Even if the shoots for this high rate of fire air blaster are accurate and has 100 foot range, it is not a game changer. There are plenty of pump action homemades that boast 120 foot ranges and are just as accurate. There are vast numbers of example where accurate slow rate of fire beat out higher numbers of full automatic fire. And those stories are not the exceptions, they are the common place.
What you are saying is that if I played a stock war with stock darts (where all ranges and accuracy are equal) that all the nerf elite styrfes, stockades, rayvens, and rapidstrikes are OP compared to the elite rampage, alpha trooper, and retaliators. And that is simply not true.
It's highly unlikely that an NIC war host will allow a CO2 powered blaster, regardless of what other things you do to sabotage it's effectiveness. In general, the unspoken rule is that you can't carry the stored energy onto the field--you have to put it in the blaster during the game. This presents a physical game balancing factor regarding refire rate, range, and ergonomics. Batteries are a flagrant violation of that rule, but no one really cares because no one has ever made a competitive battery powered blaster.

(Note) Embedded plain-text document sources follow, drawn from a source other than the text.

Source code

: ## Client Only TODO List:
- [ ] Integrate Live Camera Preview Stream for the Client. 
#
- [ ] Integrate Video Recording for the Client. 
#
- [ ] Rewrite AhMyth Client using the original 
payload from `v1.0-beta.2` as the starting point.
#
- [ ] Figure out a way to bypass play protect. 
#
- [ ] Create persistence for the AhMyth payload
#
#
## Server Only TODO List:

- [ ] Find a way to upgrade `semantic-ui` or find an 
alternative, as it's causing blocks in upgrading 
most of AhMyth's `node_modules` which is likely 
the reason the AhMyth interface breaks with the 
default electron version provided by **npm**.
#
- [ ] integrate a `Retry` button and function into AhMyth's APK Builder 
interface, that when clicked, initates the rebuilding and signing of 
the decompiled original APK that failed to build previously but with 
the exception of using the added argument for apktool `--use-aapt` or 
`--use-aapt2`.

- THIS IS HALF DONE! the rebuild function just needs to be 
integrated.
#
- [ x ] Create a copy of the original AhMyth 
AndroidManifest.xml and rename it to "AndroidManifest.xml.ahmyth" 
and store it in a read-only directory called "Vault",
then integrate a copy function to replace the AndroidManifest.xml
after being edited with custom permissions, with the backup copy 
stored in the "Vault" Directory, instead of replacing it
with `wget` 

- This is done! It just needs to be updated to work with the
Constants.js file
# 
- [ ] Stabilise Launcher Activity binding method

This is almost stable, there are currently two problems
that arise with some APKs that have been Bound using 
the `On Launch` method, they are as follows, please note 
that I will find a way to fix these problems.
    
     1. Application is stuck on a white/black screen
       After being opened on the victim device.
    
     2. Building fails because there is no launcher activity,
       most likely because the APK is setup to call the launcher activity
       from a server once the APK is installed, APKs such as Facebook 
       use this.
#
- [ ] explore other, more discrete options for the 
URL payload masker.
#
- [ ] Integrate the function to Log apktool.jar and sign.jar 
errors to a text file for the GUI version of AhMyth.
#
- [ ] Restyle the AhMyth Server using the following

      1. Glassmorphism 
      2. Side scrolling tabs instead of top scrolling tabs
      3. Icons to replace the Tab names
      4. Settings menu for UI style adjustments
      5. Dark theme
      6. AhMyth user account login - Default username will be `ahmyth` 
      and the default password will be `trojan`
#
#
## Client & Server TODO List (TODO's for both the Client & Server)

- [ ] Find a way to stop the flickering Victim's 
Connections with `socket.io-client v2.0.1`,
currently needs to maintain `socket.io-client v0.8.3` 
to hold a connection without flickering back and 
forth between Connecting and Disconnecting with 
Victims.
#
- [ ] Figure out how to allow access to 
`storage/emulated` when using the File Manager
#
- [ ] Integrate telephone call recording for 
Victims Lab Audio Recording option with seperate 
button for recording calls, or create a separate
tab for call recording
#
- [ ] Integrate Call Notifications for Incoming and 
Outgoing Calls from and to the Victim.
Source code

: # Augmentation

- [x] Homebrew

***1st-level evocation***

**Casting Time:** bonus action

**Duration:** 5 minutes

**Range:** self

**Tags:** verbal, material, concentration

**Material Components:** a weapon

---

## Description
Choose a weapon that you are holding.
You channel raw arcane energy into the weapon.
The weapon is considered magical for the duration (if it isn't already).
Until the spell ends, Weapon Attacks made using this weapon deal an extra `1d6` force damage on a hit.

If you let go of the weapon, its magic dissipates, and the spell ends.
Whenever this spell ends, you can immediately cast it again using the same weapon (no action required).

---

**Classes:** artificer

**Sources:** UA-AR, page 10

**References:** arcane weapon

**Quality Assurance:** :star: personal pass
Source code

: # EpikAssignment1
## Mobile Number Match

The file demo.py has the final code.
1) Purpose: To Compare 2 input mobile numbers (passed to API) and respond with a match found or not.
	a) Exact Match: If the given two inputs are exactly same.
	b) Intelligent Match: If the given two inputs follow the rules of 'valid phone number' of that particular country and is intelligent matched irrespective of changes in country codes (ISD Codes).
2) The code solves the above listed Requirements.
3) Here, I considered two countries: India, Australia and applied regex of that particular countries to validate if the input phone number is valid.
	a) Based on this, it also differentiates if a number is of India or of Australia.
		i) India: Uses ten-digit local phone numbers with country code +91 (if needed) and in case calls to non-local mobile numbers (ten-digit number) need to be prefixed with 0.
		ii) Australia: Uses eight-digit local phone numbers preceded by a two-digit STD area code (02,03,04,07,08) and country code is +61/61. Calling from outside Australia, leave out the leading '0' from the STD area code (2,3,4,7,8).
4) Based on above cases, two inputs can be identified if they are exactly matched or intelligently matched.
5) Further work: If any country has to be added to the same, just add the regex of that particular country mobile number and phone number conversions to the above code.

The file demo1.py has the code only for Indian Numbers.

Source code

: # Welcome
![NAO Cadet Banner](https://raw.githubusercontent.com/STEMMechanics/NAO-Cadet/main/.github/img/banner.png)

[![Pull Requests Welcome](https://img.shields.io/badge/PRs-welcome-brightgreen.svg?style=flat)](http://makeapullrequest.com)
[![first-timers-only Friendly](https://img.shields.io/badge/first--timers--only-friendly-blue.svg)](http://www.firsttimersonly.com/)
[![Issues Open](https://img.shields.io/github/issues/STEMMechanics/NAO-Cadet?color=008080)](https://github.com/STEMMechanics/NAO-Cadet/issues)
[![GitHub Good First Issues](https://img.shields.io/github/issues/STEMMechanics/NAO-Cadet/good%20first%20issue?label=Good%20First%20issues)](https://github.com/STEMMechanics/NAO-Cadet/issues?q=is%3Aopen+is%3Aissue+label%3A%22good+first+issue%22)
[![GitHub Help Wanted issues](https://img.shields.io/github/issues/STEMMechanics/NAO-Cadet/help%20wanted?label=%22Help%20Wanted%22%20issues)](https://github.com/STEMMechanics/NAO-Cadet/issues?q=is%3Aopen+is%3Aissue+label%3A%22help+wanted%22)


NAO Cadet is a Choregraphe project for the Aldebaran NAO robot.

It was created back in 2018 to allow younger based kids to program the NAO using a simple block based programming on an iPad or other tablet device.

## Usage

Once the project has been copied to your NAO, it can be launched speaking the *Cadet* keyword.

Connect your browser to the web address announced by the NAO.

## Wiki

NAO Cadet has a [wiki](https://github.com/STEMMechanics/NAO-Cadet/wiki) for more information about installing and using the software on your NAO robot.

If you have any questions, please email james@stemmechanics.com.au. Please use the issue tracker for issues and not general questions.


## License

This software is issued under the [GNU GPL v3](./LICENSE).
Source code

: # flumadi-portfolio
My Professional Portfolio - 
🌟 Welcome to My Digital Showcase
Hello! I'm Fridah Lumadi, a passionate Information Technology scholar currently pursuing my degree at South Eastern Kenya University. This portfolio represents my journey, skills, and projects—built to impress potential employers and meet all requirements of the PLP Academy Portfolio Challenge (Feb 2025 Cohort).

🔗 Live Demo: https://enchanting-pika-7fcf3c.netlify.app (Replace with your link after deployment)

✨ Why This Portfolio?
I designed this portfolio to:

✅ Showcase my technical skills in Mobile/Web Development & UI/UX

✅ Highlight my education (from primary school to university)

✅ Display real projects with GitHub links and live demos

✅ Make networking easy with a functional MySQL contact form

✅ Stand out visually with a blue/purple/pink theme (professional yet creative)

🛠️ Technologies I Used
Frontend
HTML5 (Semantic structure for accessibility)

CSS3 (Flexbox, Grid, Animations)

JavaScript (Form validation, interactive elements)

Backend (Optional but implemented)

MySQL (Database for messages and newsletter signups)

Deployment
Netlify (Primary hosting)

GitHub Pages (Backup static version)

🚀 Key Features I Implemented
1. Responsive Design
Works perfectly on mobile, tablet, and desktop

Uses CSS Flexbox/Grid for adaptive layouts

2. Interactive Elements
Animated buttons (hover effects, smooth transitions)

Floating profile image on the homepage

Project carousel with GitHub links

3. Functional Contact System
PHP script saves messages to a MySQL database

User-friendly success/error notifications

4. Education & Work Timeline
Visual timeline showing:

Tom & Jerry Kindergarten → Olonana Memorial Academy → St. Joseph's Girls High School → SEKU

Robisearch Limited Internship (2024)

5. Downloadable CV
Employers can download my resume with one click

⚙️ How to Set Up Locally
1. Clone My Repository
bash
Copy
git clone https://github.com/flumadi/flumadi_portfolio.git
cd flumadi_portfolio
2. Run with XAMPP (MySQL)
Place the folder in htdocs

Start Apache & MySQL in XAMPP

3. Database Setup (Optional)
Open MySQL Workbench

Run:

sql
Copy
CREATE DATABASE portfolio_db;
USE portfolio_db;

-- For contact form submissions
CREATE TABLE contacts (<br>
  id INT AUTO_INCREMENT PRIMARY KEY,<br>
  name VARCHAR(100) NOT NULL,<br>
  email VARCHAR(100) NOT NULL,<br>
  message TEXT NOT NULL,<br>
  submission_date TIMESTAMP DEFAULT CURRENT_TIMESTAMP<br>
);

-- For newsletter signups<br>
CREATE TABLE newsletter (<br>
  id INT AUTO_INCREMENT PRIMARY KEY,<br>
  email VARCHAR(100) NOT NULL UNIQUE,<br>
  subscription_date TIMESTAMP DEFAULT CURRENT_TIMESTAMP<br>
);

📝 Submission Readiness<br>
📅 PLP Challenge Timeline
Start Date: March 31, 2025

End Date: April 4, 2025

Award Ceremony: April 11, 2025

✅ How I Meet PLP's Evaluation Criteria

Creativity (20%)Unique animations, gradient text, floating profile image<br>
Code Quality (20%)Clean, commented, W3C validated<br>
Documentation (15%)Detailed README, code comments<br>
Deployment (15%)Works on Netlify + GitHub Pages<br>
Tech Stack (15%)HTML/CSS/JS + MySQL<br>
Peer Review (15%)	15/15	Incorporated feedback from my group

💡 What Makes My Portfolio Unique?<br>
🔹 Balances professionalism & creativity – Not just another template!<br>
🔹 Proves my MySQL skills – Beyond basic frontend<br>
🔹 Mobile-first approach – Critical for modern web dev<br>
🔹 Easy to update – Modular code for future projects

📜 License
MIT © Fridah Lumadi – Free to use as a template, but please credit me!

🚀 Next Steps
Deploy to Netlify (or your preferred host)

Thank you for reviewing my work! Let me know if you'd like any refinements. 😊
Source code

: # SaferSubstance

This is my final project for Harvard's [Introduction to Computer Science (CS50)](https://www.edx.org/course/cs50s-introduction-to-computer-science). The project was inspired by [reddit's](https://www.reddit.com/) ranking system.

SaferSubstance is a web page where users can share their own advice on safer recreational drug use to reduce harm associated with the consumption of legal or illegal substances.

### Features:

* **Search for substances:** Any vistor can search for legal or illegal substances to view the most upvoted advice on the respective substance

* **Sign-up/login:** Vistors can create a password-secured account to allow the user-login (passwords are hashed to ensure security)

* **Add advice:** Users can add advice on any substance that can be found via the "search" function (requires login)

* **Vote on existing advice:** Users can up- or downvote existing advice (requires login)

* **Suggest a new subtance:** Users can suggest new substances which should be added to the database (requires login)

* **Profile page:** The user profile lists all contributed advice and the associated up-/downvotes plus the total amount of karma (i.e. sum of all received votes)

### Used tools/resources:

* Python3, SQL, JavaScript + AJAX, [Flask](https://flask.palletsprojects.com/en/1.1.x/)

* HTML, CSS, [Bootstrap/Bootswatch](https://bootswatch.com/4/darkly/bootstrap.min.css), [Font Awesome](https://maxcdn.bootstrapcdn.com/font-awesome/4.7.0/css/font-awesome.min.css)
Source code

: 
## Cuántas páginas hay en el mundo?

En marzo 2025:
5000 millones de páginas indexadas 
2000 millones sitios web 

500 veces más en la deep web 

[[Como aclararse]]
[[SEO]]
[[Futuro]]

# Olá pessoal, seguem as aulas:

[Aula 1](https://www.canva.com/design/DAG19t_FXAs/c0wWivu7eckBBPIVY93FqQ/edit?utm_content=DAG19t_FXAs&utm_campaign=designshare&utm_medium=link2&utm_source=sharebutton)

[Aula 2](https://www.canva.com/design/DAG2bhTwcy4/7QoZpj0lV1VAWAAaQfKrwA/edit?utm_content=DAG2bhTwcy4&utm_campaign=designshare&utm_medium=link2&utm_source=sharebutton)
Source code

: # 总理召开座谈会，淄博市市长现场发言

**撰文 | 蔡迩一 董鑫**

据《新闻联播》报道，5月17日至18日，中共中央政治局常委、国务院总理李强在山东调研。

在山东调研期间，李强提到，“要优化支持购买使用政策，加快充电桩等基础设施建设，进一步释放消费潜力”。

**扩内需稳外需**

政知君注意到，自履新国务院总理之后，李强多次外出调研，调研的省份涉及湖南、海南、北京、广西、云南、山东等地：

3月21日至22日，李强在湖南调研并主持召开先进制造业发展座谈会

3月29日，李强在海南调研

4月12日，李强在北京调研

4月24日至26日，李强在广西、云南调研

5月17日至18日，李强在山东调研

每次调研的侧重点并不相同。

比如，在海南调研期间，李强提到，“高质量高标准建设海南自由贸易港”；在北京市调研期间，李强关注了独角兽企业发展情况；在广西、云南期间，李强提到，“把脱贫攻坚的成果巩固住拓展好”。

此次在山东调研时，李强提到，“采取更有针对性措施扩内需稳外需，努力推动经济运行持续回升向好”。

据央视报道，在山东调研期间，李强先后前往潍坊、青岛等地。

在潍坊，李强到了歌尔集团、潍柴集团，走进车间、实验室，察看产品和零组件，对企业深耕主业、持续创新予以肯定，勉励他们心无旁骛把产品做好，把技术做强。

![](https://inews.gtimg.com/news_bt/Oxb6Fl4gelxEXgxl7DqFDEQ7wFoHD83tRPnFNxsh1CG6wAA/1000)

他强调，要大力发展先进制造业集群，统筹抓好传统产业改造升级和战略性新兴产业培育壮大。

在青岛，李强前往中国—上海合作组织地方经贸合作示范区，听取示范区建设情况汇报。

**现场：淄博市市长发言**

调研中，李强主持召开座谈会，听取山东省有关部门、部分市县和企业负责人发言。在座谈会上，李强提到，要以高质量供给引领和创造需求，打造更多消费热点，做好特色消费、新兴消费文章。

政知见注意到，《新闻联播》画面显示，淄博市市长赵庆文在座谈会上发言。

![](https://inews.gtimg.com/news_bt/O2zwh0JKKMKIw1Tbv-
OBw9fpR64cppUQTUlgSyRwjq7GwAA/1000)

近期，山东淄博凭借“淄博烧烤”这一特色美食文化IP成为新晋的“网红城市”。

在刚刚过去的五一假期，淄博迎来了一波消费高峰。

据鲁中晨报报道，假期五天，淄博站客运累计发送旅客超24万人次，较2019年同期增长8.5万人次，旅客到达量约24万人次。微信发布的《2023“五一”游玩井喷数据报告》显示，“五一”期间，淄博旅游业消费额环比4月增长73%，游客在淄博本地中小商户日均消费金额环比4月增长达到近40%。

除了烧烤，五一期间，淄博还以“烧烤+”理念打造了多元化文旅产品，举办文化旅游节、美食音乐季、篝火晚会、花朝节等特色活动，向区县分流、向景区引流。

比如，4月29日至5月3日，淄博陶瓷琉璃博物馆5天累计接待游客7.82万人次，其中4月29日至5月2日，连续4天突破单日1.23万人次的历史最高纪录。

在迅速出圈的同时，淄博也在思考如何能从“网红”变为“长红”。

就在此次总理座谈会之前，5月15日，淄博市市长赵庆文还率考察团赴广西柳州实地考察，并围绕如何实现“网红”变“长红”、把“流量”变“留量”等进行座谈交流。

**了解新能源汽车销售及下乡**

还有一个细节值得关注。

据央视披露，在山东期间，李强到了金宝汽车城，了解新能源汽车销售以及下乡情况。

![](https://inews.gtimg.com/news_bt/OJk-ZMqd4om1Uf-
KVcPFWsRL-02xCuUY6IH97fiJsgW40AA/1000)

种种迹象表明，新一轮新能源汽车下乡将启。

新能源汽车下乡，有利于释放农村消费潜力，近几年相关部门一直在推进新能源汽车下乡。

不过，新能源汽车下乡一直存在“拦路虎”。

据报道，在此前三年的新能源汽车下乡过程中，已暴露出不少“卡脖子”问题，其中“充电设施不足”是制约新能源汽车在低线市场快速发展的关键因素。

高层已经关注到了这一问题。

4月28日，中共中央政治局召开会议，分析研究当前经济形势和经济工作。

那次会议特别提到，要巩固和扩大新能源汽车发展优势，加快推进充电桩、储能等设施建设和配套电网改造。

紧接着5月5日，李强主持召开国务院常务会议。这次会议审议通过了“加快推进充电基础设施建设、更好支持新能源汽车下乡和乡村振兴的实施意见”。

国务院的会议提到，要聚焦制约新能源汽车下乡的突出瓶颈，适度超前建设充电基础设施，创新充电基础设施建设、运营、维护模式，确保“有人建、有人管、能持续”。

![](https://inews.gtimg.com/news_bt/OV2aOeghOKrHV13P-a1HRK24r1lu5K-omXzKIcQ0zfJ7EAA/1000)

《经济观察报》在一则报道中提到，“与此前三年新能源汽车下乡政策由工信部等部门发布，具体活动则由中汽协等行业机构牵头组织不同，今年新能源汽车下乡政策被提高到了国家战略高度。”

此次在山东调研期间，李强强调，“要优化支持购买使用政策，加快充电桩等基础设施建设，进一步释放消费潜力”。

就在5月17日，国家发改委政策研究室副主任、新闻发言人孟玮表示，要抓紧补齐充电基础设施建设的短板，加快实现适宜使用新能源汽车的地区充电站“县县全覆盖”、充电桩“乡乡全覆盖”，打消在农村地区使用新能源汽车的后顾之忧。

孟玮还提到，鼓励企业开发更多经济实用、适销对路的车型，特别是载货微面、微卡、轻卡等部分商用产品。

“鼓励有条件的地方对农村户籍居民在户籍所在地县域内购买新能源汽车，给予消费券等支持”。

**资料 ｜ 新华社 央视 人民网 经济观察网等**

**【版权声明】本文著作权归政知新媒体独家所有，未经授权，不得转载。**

In addition, single-primed blasters (like most springers) have a safety factor in that no dart will ever be given more energy than the nerfer provides in a single hand motion. Barring visibly obvious workarounds like a foot loop or a hand crank (or whatever the fuck the ultimator does), spring powered blasters are never going to provide drastically more energy than what we are expecting, nor can they ever store and catastrophically release more than a single shot's worth of energy
Sure, there are pump-action springers that shoot 120 feet NIC flat (about 20 degrees from actual flat). But, they are usually huge, poorly balanced (usually front-heavy), and a bit difficult to prime. The plunger movement adds a significant recoil, which combined with typical barrel placement / support, degrades functional accuracy. A CO2 powered blaster will have none of these problems unless you deliberately add them.
Finally, the NIC community has always been anti-CO2 for the aforementioned reasons among others, so even if you did something about all of those things, you're still dealing with an attitude that CO2 is scary and evil. Years of contrary experience with actually safe and fair blasters could slowly change that attitude, but discussion of a hypothetical blaster won't.